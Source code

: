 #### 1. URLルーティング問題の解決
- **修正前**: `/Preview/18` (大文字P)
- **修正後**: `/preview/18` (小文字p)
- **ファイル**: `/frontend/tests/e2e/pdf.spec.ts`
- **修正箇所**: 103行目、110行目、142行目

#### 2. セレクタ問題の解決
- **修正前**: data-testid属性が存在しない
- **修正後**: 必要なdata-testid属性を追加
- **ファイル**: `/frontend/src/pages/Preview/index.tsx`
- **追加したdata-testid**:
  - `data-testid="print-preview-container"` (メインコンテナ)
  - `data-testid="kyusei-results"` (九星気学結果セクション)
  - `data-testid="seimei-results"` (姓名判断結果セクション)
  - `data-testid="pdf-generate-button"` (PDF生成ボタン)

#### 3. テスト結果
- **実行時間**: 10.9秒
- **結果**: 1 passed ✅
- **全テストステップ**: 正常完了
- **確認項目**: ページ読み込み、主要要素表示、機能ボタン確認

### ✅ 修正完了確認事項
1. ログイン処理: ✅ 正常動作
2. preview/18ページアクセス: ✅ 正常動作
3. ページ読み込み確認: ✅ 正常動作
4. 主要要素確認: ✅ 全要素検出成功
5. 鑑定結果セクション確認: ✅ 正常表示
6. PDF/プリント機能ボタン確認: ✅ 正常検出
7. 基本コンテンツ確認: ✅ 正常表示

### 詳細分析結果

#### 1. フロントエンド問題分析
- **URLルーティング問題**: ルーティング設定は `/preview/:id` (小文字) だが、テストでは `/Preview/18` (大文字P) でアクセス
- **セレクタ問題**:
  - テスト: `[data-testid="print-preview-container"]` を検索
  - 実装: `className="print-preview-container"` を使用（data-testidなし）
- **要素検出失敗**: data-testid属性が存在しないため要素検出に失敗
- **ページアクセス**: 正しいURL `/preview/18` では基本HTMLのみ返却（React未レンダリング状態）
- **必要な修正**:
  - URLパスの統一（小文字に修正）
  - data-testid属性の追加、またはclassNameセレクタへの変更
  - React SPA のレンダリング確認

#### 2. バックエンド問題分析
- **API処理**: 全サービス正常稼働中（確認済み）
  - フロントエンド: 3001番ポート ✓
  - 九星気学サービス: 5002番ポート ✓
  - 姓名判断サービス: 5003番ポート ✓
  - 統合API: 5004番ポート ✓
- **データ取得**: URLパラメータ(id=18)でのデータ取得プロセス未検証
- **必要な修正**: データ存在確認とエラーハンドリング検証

==

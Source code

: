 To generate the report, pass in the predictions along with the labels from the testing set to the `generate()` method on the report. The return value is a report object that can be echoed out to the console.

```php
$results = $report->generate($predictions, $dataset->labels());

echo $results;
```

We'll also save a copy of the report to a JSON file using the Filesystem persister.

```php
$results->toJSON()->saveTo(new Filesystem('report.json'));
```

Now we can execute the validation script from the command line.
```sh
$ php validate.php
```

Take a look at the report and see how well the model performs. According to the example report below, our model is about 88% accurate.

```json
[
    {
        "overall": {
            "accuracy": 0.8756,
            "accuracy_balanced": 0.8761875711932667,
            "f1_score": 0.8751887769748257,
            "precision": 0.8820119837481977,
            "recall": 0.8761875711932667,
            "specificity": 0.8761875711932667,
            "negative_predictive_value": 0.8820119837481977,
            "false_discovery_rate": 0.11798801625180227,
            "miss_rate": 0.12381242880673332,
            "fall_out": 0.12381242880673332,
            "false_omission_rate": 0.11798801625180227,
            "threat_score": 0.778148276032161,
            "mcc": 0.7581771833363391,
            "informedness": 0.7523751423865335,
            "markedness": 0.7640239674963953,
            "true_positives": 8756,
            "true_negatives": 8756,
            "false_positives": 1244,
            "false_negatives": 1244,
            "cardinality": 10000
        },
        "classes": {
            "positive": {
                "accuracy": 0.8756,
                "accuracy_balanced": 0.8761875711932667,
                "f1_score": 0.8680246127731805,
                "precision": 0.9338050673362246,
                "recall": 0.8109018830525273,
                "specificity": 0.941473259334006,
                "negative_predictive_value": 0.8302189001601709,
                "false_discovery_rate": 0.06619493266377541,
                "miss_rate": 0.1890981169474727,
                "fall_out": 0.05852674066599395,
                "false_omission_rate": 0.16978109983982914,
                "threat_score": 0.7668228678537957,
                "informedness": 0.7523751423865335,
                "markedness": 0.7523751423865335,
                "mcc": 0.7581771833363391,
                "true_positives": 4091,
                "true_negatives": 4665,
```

**TASK TO CARRY OUT**
Some of the data mentions "frontend". Copy every line where it does.

**OUTPUT OF THE TASK**
- **ファイル**: `/frontend/tests/e2e/pdf.spec.ts`
- **ファイル**: `/frontend/src/pages/Preview/index.tsx`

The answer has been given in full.